Beating the Data Center Heat

Containment strategies maximize cooling efficiency and reduce costs.

When it comes to knowing how to keep high-density equipment cool in the data center, Dave Martinez is quite an innovator. Martinez, distinguished technologist for Sandia National Laboratories’ Infrastructure Computing Services, has been tending to the labs’ three data centers for more than 25 years.

As early as the 1980s, Martinez created a homemade hot-aisle return ducting system by building containment curtains from the ceiling to the top of an air conditioning unit using welding curtain material from one of the labs’ data centers. As a result, a condition known as short-cycling was eliminated, so air was delivered more efficiently, and the fans operated more effectively.

As computers became denser and temperatures rose in the data center in the early 2000s, Martinez noticed that newly installed 14 kilowatt racks weren’t able to pull in cool air effectively, leading bottom nodes to overheat. He braced a piece of plastic over the top, which slowed the velocity of the air from the cooling system, creating even distribution of air across the racks. This reduced the row temperature from 72 degrees back to the suggested supply temperature of 60 degrees.

Martinez’s next step was even more similar to today’s hot aisle/cold aisle containment systems, which keep hot air exhausted from the servers separate from cool air that is fed into server intakes, maximizing cooling efficiency.

The IT staff used hot air balloon material to create a cold-aisle containment system. “With this containment system, we were able to lower the fan speeds on our 18 air conditioning units down to about 30 to 40 hertz, which saved an enormous amount of operational costs and reduced data center energy consumption,” explains Martinez. 

Over the past two years, Martinez’s team has begun taking advantage of commercially available hot aisle/cold-aisle containment systems in all three of the labs’ data centers. These include a 30,000-square-foot data center, a 3,000-square-foot facility and the main data center, which spans 28,000 square feet over seven rooms. Martinez is rolling out hot-aisle containment in all rooms with high-density equipment.

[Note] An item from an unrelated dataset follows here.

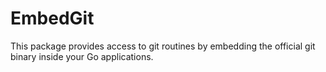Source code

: # EmbedGit

This package provides access to git routines by embedding the official git binary inside your Go applications.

Many organizations are moving to hot aisle/cold aisle containment — available from manufacturers such as APC, HP, Tripp Lite and Black Box — to improve cooling efficiency and reduce costs.

“It’s pretty much a given for new build-outs because higher-density equipment is so common today,” says Jason Schafer, a research manager at Tier1 Research of Bethesda, Md. “Even five years ago, 1 to 2kW per rack was average, but now it can be 10kW per rack or more. That makes hot- and cold-aisle containment pretty important.”

It can be difficult to retrofit existing data centers with hot- or cold-aisle containment, although it’s not impossible. In many cases, it’s worth the effort, Schafer says.

Maintaining proper temperature is critical especially when you’re dealing with large storage systems that generate excessive heat.

That’s the case at the U.S. Holocaust Memorial Museum in Washington, D.C., and it’s something that Chief Technology Officer Chandra Chandrasekaran and the museum’s Operations Department have worked hard to achieve.

“We’ve been operating a data center for nearly 15 years, and as our equipment became more efficient and had higher density, we had to find a way to separate the cold aisles from the hot aisles,” Chandrasekaran says.

Because the data center is in a small, confined space, traditional hot aisle/cold aisle technology is not yet part of the plan. In the meantime, staff members in the museum’s IT and Operations departments have done their best to separate hot and cold aisles.

“We may get to hot- and cold-aisle containment at some point in the future,” Chandrasekaran says. “We certainly see the value in it.”

As for Sandia National Labs, innovation in data center cooling continues.  Although Martinez intends to continue using hot-aisle containment systems, he thinks the future may be liquid cooling.